The long non-coding RNA MEG3/miR-let-7c-5p axis regulates ethanol-induced hepatic steatosis and apoptosis by targeting NLRC5

Abstract

Ethanol (EtOH)-induced hepatic injury, characterized by hepatic steatosis with apoptosis, causes heavy health burden personally and socially. Long non-coding RNAs (lncRNAs) have been implicated in liver diseases. However, the role of lncRNA maternally expressed gene 3 (MEG3) in EtOH-induced hepatic injury remains unknown.
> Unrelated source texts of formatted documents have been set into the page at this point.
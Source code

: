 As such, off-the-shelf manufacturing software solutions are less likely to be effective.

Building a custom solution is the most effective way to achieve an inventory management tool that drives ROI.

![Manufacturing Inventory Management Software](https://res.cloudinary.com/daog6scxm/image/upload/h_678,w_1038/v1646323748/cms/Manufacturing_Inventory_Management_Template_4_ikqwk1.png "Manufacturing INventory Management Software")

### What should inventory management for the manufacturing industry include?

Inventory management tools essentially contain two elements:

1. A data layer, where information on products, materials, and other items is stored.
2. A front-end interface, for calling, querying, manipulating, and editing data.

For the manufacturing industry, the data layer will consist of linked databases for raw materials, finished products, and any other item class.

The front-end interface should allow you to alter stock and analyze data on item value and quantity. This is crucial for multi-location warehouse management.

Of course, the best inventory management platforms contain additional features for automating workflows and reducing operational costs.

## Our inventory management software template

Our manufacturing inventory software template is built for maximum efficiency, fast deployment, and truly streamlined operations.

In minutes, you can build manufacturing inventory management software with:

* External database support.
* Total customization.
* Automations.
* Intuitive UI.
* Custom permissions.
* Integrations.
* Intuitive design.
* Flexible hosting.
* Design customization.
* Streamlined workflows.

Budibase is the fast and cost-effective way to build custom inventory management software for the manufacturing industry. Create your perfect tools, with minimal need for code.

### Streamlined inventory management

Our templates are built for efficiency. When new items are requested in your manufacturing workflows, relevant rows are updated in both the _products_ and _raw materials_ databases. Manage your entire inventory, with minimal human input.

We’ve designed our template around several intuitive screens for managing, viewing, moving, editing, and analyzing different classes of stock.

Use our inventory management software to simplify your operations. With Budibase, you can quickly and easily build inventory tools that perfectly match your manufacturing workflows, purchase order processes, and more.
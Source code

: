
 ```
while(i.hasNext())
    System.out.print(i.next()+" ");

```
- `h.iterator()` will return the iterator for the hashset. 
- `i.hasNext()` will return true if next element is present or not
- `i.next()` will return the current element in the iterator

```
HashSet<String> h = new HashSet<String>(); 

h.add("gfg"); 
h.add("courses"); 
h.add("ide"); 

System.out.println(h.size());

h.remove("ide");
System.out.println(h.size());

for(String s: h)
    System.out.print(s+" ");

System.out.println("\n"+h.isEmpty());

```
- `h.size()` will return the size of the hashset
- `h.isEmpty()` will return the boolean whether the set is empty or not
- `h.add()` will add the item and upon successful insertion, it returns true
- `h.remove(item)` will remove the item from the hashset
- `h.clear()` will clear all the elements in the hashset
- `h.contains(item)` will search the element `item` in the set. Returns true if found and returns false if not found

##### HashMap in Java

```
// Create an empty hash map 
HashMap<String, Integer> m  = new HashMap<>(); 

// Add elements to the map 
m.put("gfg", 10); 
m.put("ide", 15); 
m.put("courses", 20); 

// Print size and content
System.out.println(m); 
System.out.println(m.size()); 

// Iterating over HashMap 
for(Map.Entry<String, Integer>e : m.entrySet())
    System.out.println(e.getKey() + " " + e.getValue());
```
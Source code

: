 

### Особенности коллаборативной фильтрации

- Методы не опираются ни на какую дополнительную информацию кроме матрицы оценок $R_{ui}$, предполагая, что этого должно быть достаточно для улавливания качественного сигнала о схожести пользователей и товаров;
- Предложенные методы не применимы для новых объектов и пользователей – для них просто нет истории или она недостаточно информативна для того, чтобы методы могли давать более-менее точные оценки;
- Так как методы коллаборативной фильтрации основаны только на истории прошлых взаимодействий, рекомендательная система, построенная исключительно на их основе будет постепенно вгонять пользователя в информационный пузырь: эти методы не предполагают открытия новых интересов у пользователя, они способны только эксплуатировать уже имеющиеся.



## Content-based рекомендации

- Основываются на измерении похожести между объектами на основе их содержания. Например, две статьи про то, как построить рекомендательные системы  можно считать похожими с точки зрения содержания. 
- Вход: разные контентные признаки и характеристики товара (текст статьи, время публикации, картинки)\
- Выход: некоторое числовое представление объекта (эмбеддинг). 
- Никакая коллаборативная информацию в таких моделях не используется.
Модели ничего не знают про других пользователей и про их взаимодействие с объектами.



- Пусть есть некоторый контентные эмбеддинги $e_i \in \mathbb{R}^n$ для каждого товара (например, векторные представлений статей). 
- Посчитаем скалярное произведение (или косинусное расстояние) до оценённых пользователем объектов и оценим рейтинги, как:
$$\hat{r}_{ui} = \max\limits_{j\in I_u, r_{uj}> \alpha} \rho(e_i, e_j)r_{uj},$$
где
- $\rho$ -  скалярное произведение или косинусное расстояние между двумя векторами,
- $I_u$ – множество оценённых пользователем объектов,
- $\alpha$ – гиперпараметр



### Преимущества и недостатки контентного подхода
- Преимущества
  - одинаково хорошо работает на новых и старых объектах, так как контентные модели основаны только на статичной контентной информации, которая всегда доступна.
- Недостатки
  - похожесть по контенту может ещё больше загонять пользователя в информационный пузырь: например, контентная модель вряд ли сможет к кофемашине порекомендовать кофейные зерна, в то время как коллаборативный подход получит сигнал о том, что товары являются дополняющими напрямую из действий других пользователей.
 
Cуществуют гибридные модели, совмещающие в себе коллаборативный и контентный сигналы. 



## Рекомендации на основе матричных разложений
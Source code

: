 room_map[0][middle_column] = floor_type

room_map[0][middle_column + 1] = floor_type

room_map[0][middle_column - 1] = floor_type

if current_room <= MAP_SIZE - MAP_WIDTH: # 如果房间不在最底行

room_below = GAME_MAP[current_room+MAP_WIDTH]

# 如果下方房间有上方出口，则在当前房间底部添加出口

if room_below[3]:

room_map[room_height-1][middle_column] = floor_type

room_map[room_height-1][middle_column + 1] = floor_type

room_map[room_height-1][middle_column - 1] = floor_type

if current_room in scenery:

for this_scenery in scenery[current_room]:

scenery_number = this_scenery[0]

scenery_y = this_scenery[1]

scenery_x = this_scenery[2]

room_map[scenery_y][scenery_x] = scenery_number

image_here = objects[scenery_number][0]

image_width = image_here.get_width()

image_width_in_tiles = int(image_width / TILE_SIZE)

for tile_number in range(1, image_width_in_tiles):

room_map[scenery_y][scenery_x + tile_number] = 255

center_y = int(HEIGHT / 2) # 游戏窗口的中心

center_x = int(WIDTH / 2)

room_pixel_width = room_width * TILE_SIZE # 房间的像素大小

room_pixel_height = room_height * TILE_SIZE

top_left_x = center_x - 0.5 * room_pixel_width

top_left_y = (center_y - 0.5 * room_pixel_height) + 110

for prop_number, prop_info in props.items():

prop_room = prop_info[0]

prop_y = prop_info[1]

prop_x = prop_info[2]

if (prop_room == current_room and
The aim of present study was to assess the function of MEG3 and its functional interaction with miR-let-7c-5p in EtOH-induced hepatic injury. Here, we observed that MEG3 and NLRC5 expression was increased and miR-let-7c-5p expression decreased in EtOH-fed mice and EtOH-induced AML-12 cells. Knockdown of MEG3 contributed to attenuation of EtOH-induced steatosis and apoptosis in AML-12 cells. Also, expression level of MEG3 negatively correlated with miR-let-7c-5p expression and positively correlated with NLRC5 expression. In contrary to MEG3, miR-let-7c-5p overexpression attenuated EtOH-induced steatosis and apoptosis, as well as suppressed EtOH-induced increase in NLRC5 expression. By luciferase reporter assay, we concluded that miR-let-7c-5p directly binds to NLRC5 3'-UTR, thereby negatively regulates NLRC5 expression. Our data suggested that lncRNA MEG3 functions as a competing endogenous RNA for miR-let-7c-5p to regulate NLRC5 expression in EtOH-induced hepatic injury.